YOUR TASK - Find how many lines of the records hold the string "palíndroma" and reply with only that total.

DATA FOR THE TASK -
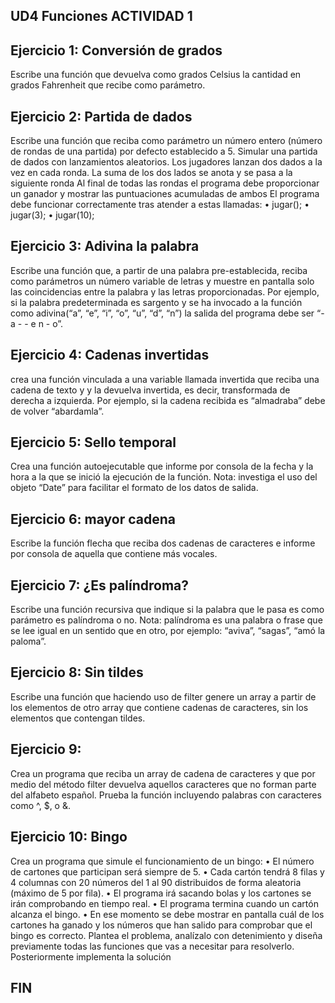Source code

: ## UD4 Funciones ACTIVIDAD 1

## Ejercicio 1: Conversión de grados
Escribe una función que devuelva como grados Celsius la cantidad en grados Fahrenheit que
recibe como parámetro.
## Ejercicio 2: Partida de dados
Escribe una función que reciba como parámetro un número entero (número de rondas de una
partida) por defecto establecido a 5.
Simular una partida de dados con lanzamientos aleatorios. Los jugadores lanzan dos dados a
la vez en cada ronda. La suma de los dos lados se anota y se pasa a la siguiente ronda Al final
de todas las rondas el programa debe proporcionar un ganador y mostrar las puntuaciones
acumuladas de ambos
El programa debe funcionar correctamente tras atender a estas llamadas:
• jugar();
• jugar(3);
• jugar(10);
## Ejercicio 3: Adivina la palabra
Escribe una función que, a partir de una palabra pre-establecida, reciba como parámetros un
número variable de letras y muestre en pantalla solo las coincidencias entre la palabra y las
letras proporcionadas.
Por ejemplo, si la palabra predeterminada es sargento y se ha invocado a la función como
adivina(“a”, “e”, “i”, “o”, “u”, “d”, “n”) la salida del programa debe ser “- a - - e n - o”.
## Ejercicio 4: Cadenas invertidas
crea una función vinculada a una variable llamada invertida que reciba una cadena de texto y y
la devuelva invertida, es decir, transformada de derecha a izquierda.
Por ejemplo, si la cadena recibida es “almadraba” debe de volver “abardamla”.
## Ejercicio 5: Sello temporal
Crea una función autoejecutable que informe por consola de la fecha y la hora a la que se inició
la ejecución de la función.
Nota: investiga el uso del objeto “Date” para facilitar el formato de los datos de salida.
## Ejercicio 6: mayor cadena
Escribe la función flecha que reciba dos cadenas de caracteres e informe por consola de
aquella que contiene más vocales.
## Ejercicio 7: ¿Es palíndroma?
Escribe una función recursiva que indique si la palabra que le pasa es como parámetro es
palíndroma o no.
Nota: palíndroma es una palabra o frase que se lee igual en un sentido que en otro, por
ejemplo: “aviva”, “sagas”, “amó la paloma”.
## Ejercicio 8: Sin tildes
Escribe una función que haciendo uso de filter genere un array a partir de los elementos de otro
array que contiene cadenas de caracteres, sin los elementos que contengan tildes.
## Ejercicio 9:
Crea un programa que reciba un array de cadena de caracteres y que por medio del método
filter devuelva aquellos caracteres que no forman parte del alfabeto español. Prueba la función
incluyendo palabras con caracteres como ^, $, o &.
## Ejercicio 10: Bingo
Crea un programa que simule el funcionamiento de un bingo:
• El número de cartones que participan será siempre de 5.
• Cada cartón tendrá 8 filas y 4 columnas con 20 números del 1 al 90 distribuidos de forma
aleatoria (máximo de 5 por fila).
• El programa irá sacando bolas y los cartones se irán comprobando en tiempo real.
• El programa termina cuando un cartón alcanza el bingo.
• En ese momento se debe mostrar en pantalla cuál de los cartones ha ganado y los
números que han salido para comprobar que el bingo es correcto.
Plantea el problema, analízalo con detenimiento y diseña previamente todas las funciones que
vas a necesitar para resolverlo. Posteriormente implementa la solución
## FIN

TASK RESPONSE - 3